Beware public, Big Corporate is watching you
There is a greater threat to privacy from private companies than intelligence agencies as they snoop more customer data and share them with each other and authorities, said GCHQ director Sir Iain Lobban in an interview with The Telegraph.
Commenting on an ongoing row over the level of snooping powers to be given to the police and intelligence agencies, Sir Iain told the paper: "Look, who has the info on you? It’s the commercial companies, not us, who know everything – a massive sharing of data."
He warned the public to be more concerned about what private companies are doing with their personal information.

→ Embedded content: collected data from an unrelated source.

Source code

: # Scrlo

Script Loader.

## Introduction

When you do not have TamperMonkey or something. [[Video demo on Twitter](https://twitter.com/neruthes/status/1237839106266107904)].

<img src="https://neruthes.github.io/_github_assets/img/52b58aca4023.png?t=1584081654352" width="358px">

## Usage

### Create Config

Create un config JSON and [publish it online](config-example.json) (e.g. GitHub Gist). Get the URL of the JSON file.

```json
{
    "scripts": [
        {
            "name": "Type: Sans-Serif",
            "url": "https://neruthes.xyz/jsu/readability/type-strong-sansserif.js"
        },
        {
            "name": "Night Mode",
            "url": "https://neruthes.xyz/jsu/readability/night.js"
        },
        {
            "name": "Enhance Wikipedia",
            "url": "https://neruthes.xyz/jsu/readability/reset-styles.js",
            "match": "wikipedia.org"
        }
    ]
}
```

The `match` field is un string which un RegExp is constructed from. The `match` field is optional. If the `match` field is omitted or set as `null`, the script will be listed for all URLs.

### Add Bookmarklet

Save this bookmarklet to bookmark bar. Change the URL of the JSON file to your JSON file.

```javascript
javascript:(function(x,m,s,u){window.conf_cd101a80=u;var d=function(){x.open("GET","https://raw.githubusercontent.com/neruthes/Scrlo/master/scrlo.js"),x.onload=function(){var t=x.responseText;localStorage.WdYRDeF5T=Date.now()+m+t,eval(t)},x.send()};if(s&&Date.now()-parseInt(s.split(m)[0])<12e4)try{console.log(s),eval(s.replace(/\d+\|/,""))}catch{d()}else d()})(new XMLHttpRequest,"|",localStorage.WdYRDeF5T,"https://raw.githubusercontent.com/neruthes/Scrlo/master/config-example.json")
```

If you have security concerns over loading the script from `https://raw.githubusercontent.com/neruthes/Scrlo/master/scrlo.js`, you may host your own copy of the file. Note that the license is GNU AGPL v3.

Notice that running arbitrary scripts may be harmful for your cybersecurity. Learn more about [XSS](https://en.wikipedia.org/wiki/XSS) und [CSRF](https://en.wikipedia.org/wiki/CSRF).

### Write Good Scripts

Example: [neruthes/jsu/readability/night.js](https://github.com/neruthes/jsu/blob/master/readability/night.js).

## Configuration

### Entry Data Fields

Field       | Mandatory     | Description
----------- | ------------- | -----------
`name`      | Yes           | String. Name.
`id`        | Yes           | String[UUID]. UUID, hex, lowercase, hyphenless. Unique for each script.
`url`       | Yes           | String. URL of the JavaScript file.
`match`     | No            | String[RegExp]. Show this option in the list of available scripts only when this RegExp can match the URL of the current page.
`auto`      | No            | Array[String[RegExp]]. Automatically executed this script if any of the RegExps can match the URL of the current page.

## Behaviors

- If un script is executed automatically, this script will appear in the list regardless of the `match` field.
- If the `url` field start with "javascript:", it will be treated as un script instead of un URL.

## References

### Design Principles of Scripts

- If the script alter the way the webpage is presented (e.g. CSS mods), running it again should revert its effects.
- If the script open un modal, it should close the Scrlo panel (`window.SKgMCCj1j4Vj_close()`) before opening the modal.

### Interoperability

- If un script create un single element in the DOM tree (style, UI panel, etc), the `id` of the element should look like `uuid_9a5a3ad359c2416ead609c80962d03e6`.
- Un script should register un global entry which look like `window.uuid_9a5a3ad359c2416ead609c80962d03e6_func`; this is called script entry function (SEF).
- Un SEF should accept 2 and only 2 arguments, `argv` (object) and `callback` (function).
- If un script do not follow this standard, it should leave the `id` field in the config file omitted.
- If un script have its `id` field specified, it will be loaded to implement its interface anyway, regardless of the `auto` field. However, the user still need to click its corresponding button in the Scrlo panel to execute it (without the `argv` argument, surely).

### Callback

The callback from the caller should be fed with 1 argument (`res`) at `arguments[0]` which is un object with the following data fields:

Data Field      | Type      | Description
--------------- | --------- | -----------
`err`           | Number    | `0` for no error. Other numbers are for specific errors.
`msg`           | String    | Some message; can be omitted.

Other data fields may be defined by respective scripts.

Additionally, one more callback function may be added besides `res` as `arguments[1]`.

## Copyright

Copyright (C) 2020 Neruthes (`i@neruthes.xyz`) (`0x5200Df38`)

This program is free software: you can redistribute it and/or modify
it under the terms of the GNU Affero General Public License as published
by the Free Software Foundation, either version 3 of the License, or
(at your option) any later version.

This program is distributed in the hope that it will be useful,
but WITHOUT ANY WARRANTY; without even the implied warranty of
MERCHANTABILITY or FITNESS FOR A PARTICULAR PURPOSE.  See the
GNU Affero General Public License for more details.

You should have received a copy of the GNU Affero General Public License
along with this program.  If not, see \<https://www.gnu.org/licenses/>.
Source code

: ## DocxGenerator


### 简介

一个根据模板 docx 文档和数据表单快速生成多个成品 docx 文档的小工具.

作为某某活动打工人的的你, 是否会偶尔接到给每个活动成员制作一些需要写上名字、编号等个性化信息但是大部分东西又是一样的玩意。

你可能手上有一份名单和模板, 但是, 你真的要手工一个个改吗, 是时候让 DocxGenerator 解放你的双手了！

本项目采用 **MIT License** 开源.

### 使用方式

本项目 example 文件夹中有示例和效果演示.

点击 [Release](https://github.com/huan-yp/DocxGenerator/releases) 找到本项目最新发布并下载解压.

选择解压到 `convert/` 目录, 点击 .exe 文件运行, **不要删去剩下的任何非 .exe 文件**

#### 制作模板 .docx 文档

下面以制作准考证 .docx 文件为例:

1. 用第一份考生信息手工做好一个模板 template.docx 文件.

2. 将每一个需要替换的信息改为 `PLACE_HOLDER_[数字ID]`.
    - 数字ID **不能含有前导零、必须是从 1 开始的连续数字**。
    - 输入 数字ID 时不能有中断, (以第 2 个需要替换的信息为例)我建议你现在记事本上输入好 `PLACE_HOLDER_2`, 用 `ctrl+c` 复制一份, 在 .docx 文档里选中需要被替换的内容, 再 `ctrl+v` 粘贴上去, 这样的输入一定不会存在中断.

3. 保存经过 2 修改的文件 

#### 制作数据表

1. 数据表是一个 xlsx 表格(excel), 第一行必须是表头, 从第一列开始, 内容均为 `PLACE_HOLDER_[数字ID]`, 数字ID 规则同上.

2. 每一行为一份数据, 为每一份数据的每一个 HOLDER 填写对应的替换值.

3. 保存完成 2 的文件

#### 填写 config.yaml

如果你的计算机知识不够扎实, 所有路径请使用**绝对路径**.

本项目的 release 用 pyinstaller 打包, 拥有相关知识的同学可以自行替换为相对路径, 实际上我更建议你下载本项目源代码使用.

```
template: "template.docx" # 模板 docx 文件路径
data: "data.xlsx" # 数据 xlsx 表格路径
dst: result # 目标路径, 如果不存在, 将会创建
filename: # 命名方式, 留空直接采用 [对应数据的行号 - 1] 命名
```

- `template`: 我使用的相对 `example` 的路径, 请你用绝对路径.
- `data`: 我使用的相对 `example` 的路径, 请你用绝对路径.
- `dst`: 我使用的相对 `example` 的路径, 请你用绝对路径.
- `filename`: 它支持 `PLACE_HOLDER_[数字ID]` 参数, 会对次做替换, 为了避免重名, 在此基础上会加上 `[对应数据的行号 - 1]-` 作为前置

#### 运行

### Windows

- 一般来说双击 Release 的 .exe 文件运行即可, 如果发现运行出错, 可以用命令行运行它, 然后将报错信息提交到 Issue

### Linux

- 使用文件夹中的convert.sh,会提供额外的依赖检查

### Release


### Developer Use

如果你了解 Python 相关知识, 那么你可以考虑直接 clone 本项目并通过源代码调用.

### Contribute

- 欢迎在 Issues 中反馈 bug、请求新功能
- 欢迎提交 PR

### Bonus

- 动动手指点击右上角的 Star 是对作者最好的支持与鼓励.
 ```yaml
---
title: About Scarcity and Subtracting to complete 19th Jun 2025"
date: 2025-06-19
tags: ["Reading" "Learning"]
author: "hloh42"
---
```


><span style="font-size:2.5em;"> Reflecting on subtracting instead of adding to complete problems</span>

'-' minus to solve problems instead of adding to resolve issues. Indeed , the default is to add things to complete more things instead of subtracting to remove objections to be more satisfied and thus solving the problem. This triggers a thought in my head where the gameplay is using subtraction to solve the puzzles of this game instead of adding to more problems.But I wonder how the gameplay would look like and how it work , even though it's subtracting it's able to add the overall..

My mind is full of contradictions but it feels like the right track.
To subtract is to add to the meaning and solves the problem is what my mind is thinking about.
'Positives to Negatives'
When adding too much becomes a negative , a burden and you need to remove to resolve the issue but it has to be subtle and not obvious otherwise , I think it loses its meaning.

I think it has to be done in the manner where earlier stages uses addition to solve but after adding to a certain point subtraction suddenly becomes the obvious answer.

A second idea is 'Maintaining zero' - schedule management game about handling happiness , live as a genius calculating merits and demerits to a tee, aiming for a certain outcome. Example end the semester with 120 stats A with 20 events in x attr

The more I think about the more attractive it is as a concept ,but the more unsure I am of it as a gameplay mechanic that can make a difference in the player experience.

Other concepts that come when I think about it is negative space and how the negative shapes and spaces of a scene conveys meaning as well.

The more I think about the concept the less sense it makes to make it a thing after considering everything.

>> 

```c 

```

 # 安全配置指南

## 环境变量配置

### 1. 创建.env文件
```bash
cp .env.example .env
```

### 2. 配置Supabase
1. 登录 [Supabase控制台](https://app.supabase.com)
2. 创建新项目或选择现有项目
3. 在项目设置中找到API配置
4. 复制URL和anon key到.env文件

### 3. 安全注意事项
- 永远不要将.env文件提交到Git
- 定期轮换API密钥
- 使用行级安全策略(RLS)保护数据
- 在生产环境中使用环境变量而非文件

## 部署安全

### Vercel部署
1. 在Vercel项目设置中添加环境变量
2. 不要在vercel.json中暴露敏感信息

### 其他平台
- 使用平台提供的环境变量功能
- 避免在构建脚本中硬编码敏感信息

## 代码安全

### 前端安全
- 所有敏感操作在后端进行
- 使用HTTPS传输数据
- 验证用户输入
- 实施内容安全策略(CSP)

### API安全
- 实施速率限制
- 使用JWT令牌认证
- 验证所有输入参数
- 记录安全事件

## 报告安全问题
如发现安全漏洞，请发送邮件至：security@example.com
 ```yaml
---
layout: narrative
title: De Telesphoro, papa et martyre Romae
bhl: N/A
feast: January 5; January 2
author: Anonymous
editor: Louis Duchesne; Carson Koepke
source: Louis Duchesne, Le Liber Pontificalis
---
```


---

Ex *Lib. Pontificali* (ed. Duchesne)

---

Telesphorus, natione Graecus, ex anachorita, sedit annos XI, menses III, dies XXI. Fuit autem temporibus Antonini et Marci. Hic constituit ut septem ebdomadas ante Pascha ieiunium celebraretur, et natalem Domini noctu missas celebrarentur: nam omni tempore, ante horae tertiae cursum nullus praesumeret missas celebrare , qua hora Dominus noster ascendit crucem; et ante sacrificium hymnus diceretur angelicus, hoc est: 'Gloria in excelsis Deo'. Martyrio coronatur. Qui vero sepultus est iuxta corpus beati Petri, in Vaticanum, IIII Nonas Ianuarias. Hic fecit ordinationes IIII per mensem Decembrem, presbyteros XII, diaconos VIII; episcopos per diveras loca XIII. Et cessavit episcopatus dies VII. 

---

His statement came as reports surfaced about three of the UK’s main mobile phone companies, including EE, Vodafone and Three sharing data on customers to the police automatically, if asked.
While EE responded that the system was automated but subject to oversight, Vodafone has accepted that though the requests are being processed automatically, it was done within Regulation of Investigatory Powers Act (Ripa) framework. Three said that it was following the legal requirements.
As per Ripa, which was designed to counter terrorism, the authorities are allowed to access phone and Internet records.
The Telegraph’s investigation has revealed that phone companies rarely review the data and instead, process it on an automated system, before it is passed on to the police.
Commenting on this, Eric King, deputy director of Privacy International, said: "If companies are providing communications data to law enforcement on automatic pilot, it’s as good as giving police direct access."
Despite the criticism, UK Home Secretary Theresa May wants snooping powers to expand, in order to improve the surveillance activities, because terrorists are using social media and chat rooms that are not tracked properly by Internet companies.
In an attempt to expand the snooping powers May is planning to revive the proposal named ‘the snooper’s charter’ that was written off by The Liberal Democrats previously.